My wonderful wife who is very handy with a sewing machine has decided to give me a set of hand made door inner panels for our 1958 Plymouth Suburban for Christmas (am I a lucky dog or what? ). I have horribly messed up door panels to make patterns up for her, and I think I'm handy enough to make the reqiured backing panels, but I don't have any good idea of what a good looking set should look like. Anyone have any good photo's of the front and rear inner door panels I can show her so she has an idea of what they should look like? 57-61 is the styling I'd like to follow, so if I could get photo's from any of those years I would really appriciate it, but any photo's I can get of inner pannels I can give her for ideas would be reallly kewl! My 'burban is not an exact restoration so a little leeway is OK
Yep, you've got a partnership there. Good on ya. Precious. Ok, I just cruised the gallery and found this for the 1958 Plymouths: http://stationwagonforums.com/forums/gallery/browseimages.php?do=browseimages&c=18&page=3 You might want to check the Dodge gallery also. One tip: With cloth you'd need to sew in a clear vinyl protector at the window winders. Will vinyl, it would still be washable. Use a really thin foam under the fabric. Also check out these DIY articles: http://www.jalopyjournal.com/forum/showthread.php?t=168060 The Automotive tip links are near the bottom of the page. http://www.upholster.com/howto/ This is the door panel section: http://www.upholster.com/auto/doorpan.html
Gotta keep the ball rolling. I did a decent job on mine, but I'm sure your better half will do you proud.

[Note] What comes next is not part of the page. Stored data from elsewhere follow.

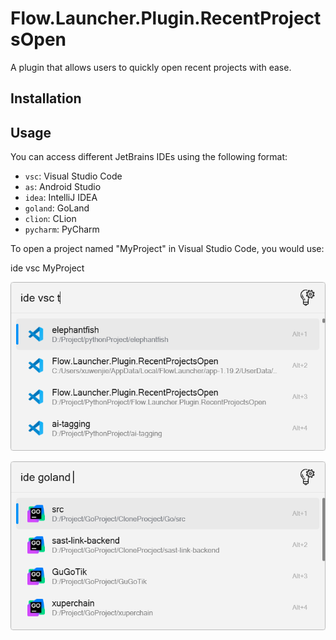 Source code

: # Flow.Launcher.Plugin.RecentProjectsOpen

A plugin that allows users to quickly open recent projects with ease.

## Installation

## Usage

You can access different JetBrains IDEs using the following format:

- `vsc`: Visual Studio Code
- `as`: Android Studio
- `idea`: IntelliJ IDEA
- `goland`: GoLand
- `clion`: CLion
- `pycharm`: PyCharm

To open a project named "MyProject" in Visual Studio Code, you would use:

ide vsc MyProject

![1727341595414](image/README/1727341595414.png)

![1727341641240](image/README/1727341641240.png)
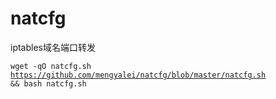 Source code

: # natcfg
iptables域名端口转发

<code>wget -qO natcfg.sh https://github.com/mengyalei/natcfg/blob/master/natcfg.sh && bash natcfg.sh</code>

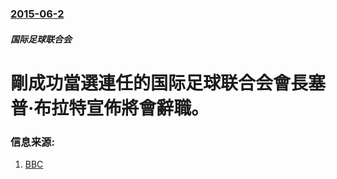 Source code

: ### [2015-06-2](/zh/news/2015/06/2/index.md)

##### 国际足球联合会
# 剛成功當選連任的国际足球联合会會長塞普·布拉特宣佈將會辭職。 




### 信息来源:

1. [BBC](http://www.bbc.com/sport/0/football/32982449)
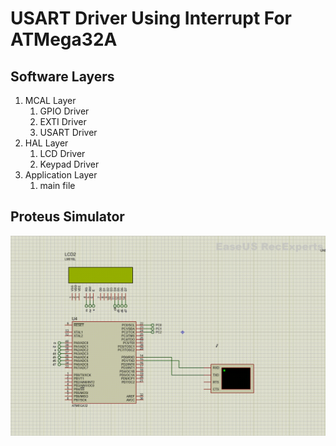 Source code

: # **USART Driver Using Interrupt For ATMega32A**
## Software Layers
1. MCAL Layer
   1. GPIO Driver
   2. EXTI Driver
   3. USART Driver
2. HAL Layer
   1. LCD Driver
   2. Keypad Driver
3. Application Layer
   1. main file

## **Proteus Simulator**
<img src="/07_MCU_Interfacing/03_UART_02/02_ATMega32_UART_Driver/img/Proteus.gif" >
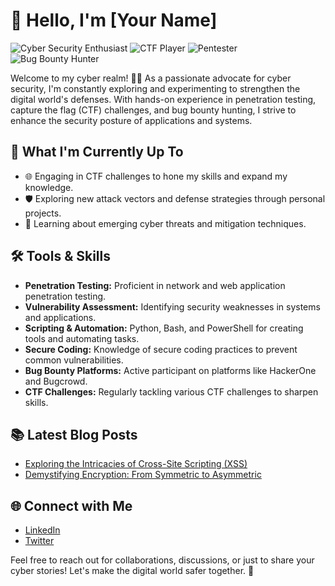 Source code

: # 👋 Hello, I'm [Your Name]

![Cyber Security Enthusiast](https://img.shields.io/badge/Cyber%20Security-Enthusiast-blue)
![CTF Player](https://img.shields.io/badge/CTF-Player-orange)
![Pentester](https://img.shields.io/badge/Pentester-red)
![Bug Bounty Hunter](https://img.shields.io/badge/Bug%20Bounty-Hunter-green)

Welcome to my cyber realm! 👨‍💻 As a passionate advocate for cyber security, I'm constantly exploring and experimenting to strengthen the digital world's defenses. With hands-on experience in penetration testing, capture the flag (CTF) challenges, and bug bounty hunting, I strive to enhance the security posture of applications and systems.

## 🔭 What I'm Currently Up To

- 🌐 Engaging in CTF challenges to hone my skills and expand my knowledge.
- 🛡️ Exploring new attack vectors and defense strategies through personal projects.
- 🌱 Learning about emerging cyber threats and mitigation techniques.

## 🛠️ Tools & Skills

- **Penetration Testing:** Proficient in network and web application penetration testing.
- **Vulnerability Assessment:** Identifying security weaknesses in systems and applications.
- **Scripting & Automation:** Python, Bash, and PowerShell for creating tools and automating tasks.
- **Secure Coding:** Knowledge of secure coding practices to prevent common vulnerabilities.
- **Bug Bounty Platforms:** Active participant on platforms like HackerOne and Bugcrowd.
- **CTF Challenges:** Regularly tackling various CTF challenges to sharpen skills.

## 📚 Latest Blog Posts

- [Exploring the Intricacies of Cross-Site Scripting (XSS)](https://yourbloglink.com/xss-exploration)
- [Demystifying Encryption: From Symmetric to Asymmetric](https://yourbloglink.com/encryption-demystified)

## 🌐 Connect with Me

- [LinkedIn](https://www.linkedin.com/in/vishalvishw10)
- [Twitter](https://twitter.com/rootxvishal)

Feel free to reach out for collaborations, discussions, or just to share your cyber stories! Let's make the digital world safer together. 🚀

Did you see this one in the Gallery? It's in the Station Wagon Ads. section, with some of the old sales brochures. http://www.stationwagonforums.com/forums/gallery/showimage.php?i=1065&catid=76 Which reminds me... Have a drool session in here too: http://www.tocmp.com/ This is their new site, but the first link isn't all swapped over yet: http://www.oldcarmanualproject.com/ The list wouldn't be complete without this: http://www.oldcarbrochures.com/main.php Another idea is reproducing those fancy chrome inserts, that swerve and accent the door panel. Not easy to do. They were usually made of plated steel or stainless steel stampings. If yours are in good shape, ignore this. What you can do though, otherwise, is buy some styrene plastic sheet (1/8") and cut them out on a bandsaw, fine-toothed blade, sand them smooth to about 800 grit, and super glue some clips on the backside. Styrene is brittle but is cheap to get chrome plated. PVC is better, but its tough to get plated. You could also use Krylon's Chrome spray paint and then clear coat finishes (satin or higher). You have to use an inert material. Wood would absorb moisture on thin-line strips. Here's a couple places that might carry some of that fancy chrome insert vinyl too, and clips: http://legendaryautointeriors.com/home.aspx http://www.classictrimcoat.com/index.html http://www.cvvacuumplaters.com/ http://www.chrometechusa.com/index.html http://www.perfectproductsonline.com/upholsupplies.html http://www.thetrimconnection.com/facts.asp Your wife will want this thread selection info, for this and other projects: http://www.theartfulcrafter.com/sewing-tips-two.html
I outdid myself! I knew I'd seen a site with a Door Panel gallery. Just couldn't recall where I kept it... CRS... Here's the doorpanel gallery. Just move your mouse over the panels and read the car models at the bottom: http://www.smsautofabrics.com/products_door.html Here's the main site. Headliners, seats, etc.: http://www.smsautofabrics.com/
Forward look Thank you for the heads up, I'm already a posting member over there. I bragged about my wife there too.